__WHAT TO PRODUCE__: Go through the data and copy each line that holds "time".

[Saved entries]
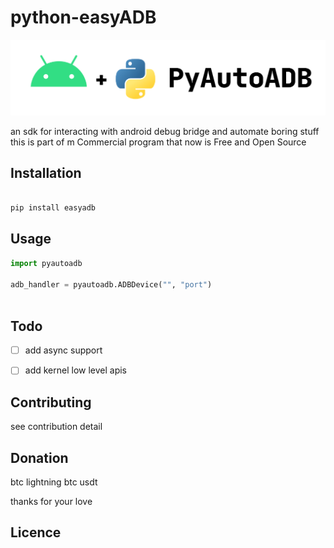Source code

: # python-easyADB
![Banner](https://github.com/omidshm/PyAutoADB/blob/main/logo.png?raw=true)

an sdk for interacting with android debug bridge and automate boring stuff
this is part of m Commercial program that now is Free and Open Source



## Installation
```python

pip install easyadb

```

## Usage
```python
import pyautoadb

adb_handler = pyautoadb.ADBDevice("", "port")



```

## Todo
- [ ] add async support
- [ ] add kernel low level apis


## Contributing

see contribution detail

## Donation

btc lightning
btc
usdt

thanks for your love

## Licence

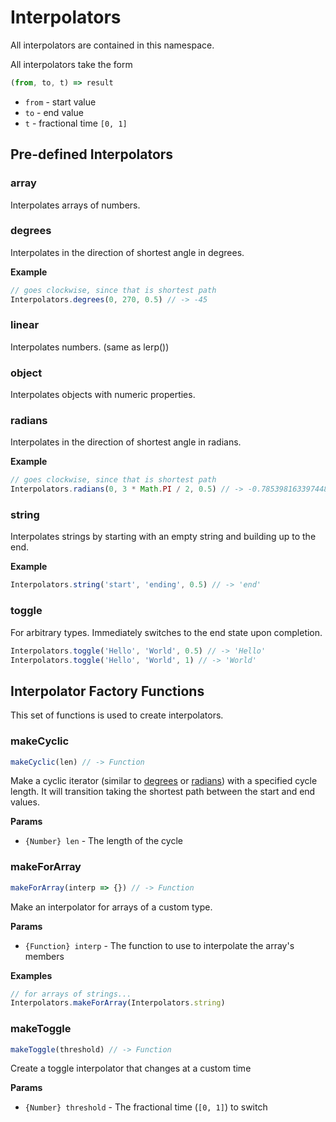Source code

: # Interpolators

All interpolators are contained in this namespace.

All interpolators take the form

```js
(from, to, t) => result
```

* `from` - start value
* `to` - end value
* `t` - fractional time `[0, 1]`

## Pre-defined Interpolators

### array

Interpolates arrays of numbers.

### degrees

Interpolates in the direction of shortest angle in degrees.

**Example**

```js
// goes clockwise, since that is shortest path
Interpolators.degrees(0, 270, 0.5) // -> -45
```

### linear

Interpolates numbers. (same as lerp())

### object

Interpolates objects with numeric properties.

### radians

Interpolates in the direction of shortest angle in radians.

**Example**

```js
// goes clockwise, since that is shortest path
Interpolators.radians(0, 3 * Math.PI / 2, 0.5) // -> -0.7853981633974483
```

### string

Interpolates strings by starting with an empty string and building up to
the end.

**Example**

```js
Interpolators.string('start', 'ending', 0.5) // -> 'end'
```

### toggle

For arbitrary types. Immediately switches to the end state upon completion.

```js
Interpolators.toggle('Hello', 'World', 0.5) // -> 'Hello'
Interpolators.toggle('Hello', 'World', 1) // -> 'World'
```

## Interpolator Factory Functions

This set of functions is used to create interpolators.

### makeCyclic

```js
makeCyclic(len) // -> Function
```

Make a cyclic iterator (similar to [degrees](#degrees) or [radians](#radians))
with a specified cycle length. It will transition taking the shortest
path between the start and end values.

**Params**

* `{Number} len` - The length of the cycle

### makeForArray

```js
makeForArray(interp => {}) // -> Function
```

Make an interpolator for arrays of a custom type.

**Params**

* `{Function} interp` - The function to use to interpolate the array's members

**Examples**

```js
// for arrays of strings...
Interpolators.makeForArray(Interpolators.string)
```

### makeToggle

```js
makeToggle(threshold) // -> Function
```

Create a toggle interpolator that changes at a custom time

**Params**

* `{Number} threshold` - The fractional time (`[0, 1]`) to switch

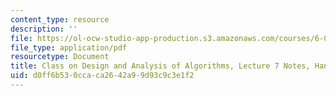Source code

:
 ```yaml
---
content_type: resource
description: ''
file: https://ol-ocw-studio-app-production.s3.amazonaws.com/courses/6-046j-design-and-analysis-of-algorithms-spring-2015/d0ff6b530ccaca2642a99d93c9c3e1f2_MIT6_046JS15_writtenlec7.pdf
file_type: application/pdf
resourcetype: Document
title: Class on Design and Analysis of Algorithms, Lecture 7 Notes, Handwritten
uid: d0ff6b53-0cca-ca26-42a9-9d93c9c3e1f2
---
```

__SOLUTION FOR THIS EXERCISE__:
* `t` - fractional time `[0, 1]`
Create a toggle interpolator that changes at a custom time
* `{Number} threshold` - The fractional time (`[0, 1]`) to switch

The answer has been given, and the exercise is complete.